Introduction to Operating System

Published by: BhumiRaj Timalsina

Published Date: 13 Jan 2022

Introduction to Operating System


Computer system is a collection of different hardware components. So we need software that could perform the basic tasks such as recognizing input from the input devices, sending output to the output devices, keeping tracks of files and directories on the disk and control computer peripheral devices like mouse, printer, scanners etc. An OS is a collection of system program that together controls the operations of computer system. it activates and recognizes the hardware devices and provides the operating environment for other application software. It acts like the intermediary between a user and the computer hardware. It as major two objectives, first is to activate the hardware devices and other is to provide an interactive interface to the user and interpret commands so that it can communicate with the hardware. Example UNIX, MS-DOS, MS-Windows, Linux etc.

Types of Operating System;

There are many types of Operating systems. We can categorize it according to the user involve to operate it like single user and multi-user operating system. According to the processing we have single processing, multiprocessing operating system, real time system, batch processing system etc. But in broad approach, we can classify the operating system on the basis user interface like command or character user interface operating system and graphical user interface operating system.

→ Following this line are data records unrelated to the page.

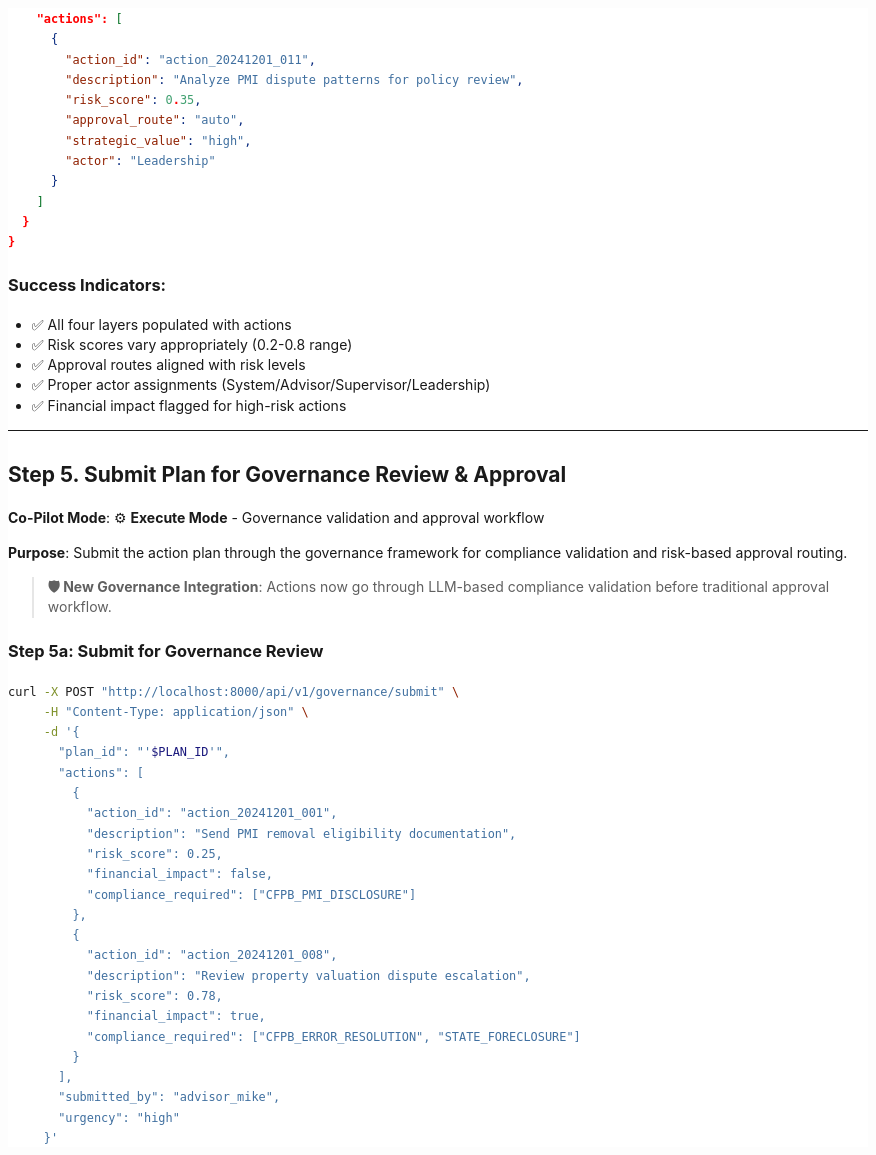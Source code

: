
 ```json
    "actions": [
      {
        "action_id": "action_20241201_011",
        "description": "Analyze PMI dispute patterns for policy review",
        "risk_score": 0.35,
        "approval_route": "auto",
        "strategic_value": "high",
        "actor": "Leadership"
      }
    ]
  }
}
```

### Success Indicators:
- ✅ All four layers populated with actions
- ✅ Risk scores vary appropriately (0.2-0.8 range)
- ✅ Approval routes aligned with risk levels
- ✅ Proper actor assignments (System/Advisor/Supervisor/Leadership)
- ✅ Financial impact flagged for high-risk actions

---

## Step 5. Submit Plan for Governance Review & Approval

**Co-Pilot Mode**: ⚙️ **Execute Mode** - Governance validation and approval workflow

**Purpose**: Submit the action plan through the governance framework for compliance validation and risk-based approval routing.

> **🛡️ New Governance Integration**: Actions now go through LLM-based compliance validation before traditional approval workflow.

### Step 5a: Submit for Governance Review
```bash
curl -X POST "http://localhost:8000/api/v1/governance/submit" \
     -H "Content-Type: application/json" \
     -d '{
       "plan_id": "'$PLAN_ID'",
       "actions": [
         {
           "action_id": "action_20241201_001",
           "description": "Send PMI removal eligibility documentation",
           "risk_score": 0.25,
           "financial_impact": false,
           "compliance_required": ["CFPB_PMI_DISCLOSURE"]
         },
         {
           "action_id": "action_20241201_008", 
           "description": "Review property valuation dispute escalation",
           "risk_score": 0.78,
           "financial_impact": true,
           "compliance_required": ["CFPB_ERROR_RESOLUTION", "STATE_FORECLOSURE"]
         }
       ],
       "submitted_by": "advisor_mike",
       "urgency": "high"
     }'
```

1. Command or Character based User Interface (CUI):

CUI is a traditional user interface. It provides the interactive terminal where user could enter the command to interpret. It was the only one common place to communicate between a program and its user. Now a day also, we are using this command based interface.

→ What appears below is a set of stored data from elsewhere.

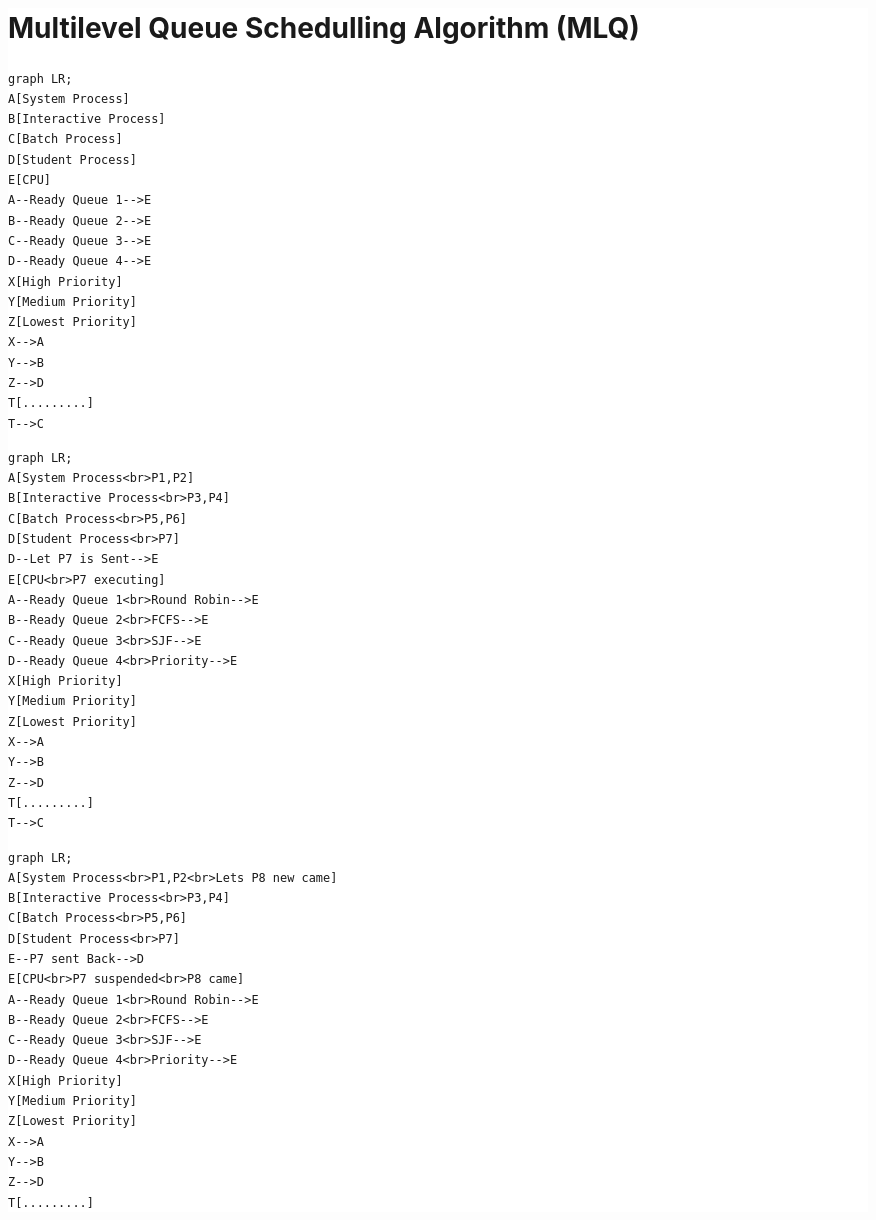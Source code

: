 # Multilevel Queue Schedulling Algorithm (MLQ)

```mermaid
graph LR;
A[System Process]
B[Interactive Process]
C[Batch Process]
D[Student Process]
E[CPU]
A--Ready Queue 1-->E
B--Ready Queue 2-->E
C--Ready Queue 3-->E
D--Ready Queue 4-->E
X[High Priority]
Y[Medium Priority]
Z[Lowest Priority]
X-->A
Y-->B
Z-->D
T[.........]
T-->C
```

```mermaid
graph LR;
A[System Process<br>P1,P2]
B[Interactive Process<br>P3,P4]
C[Batch Process<br>P5,P6]
D[Student Process<br>P7]
D--Let P7 is Sent-->E
E[CPU<br>P7 executing]
A--Ready Queue 1<br>Round Robin-->E
B--Ready Queue 2<br>FCFS-->E
C--Ready Queue 3<br>SJF-->E
D--Ready Queue 4<br>Priority-->E
X[High Priority]
Y[Medium Priority]
Z[Lowest Priority]
X-->A
Y-->B
Z-->D
T[.........]
T-->C
```

```mermaid
graph LR;
A[System Process<br>P1,P2<br>Lets P8 new came]
B[Interactive Process<br>P3,P4]
C[Batch Process<br>P5,P6]
D[Student Process<br>P7]
E--P7 sent Back-->D
E[CPU<br>P7 suspended<br>P8 came]
A--Ready Queue 1<br>Round Robin-->E
B--Ready Queue 2<br>FCFS-->E
C--Ready Queue 3<br>SJF-->E
D--Ready Queue 4<br>Priority-->E
X[High Priority]
Y[Medium Priority]
Z[Lowest Priority]
X-->A
Y-->B
Z-->D
T[.........]
```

2. Graphical User Interface (GUI):

With advancement of technology computer system has become quicker and cheaper.Operating environment has also changed. This lead the development of graphical user interface where users can interact with the computer using picture and graphs, rather than character and commands. It displays the icon, buttons, dialog box etc. Popular GUI is Microsoft Windows.

S.N. Graphical User Interface Command User Interface
1. It is based on graphical user interface mode and instructions are given using graphical components like men bar, toolbar etc. It is based on command user interface mode and instructions are given using characters.
2. It is graphical and user friendly and easy to learn and operate. It is more textual and less user friendly and difficult to operate and learn. User should memorize the commands to operate the system.
3. It is very command and we can preview the contents before print. It is less common and is impossible to preview the contents like GUI.
4. It uses keyboard, mouse and other advance devices. It uses only keyboard and not compatible with other devices.
5. It consists of different components such as text box, icon, desktop, pointing devices etc. It does not consist of different components.
6. It supports multi-user and multi processing system and executes multiple programs simultaneously. It does not support multi-programming and multi user concept.
7. E.g. Windows OS E.g. MS-DOS OS

Following are some of the major functions of Operating System.

  • It manages the job waiting to be processed. It recognizes the jobs, identifies their priorities to process.
  • It manages the storage and retrieval of data.
  • It is used for the virtual memory management. With this software it is possible to increase the capacity of main memory without actually increasing its size but using secondary memory as primary memory.
  • It manages the input and output operation of computer.
  • Its job is to secure data inside the memory of computer. It protects hardware and software from improper use. Some large operating system provides password also for the purpose of security.
  • It communicates with all the hardware and software components of computers.
  • It helps to interpret the command given by the user to computer system.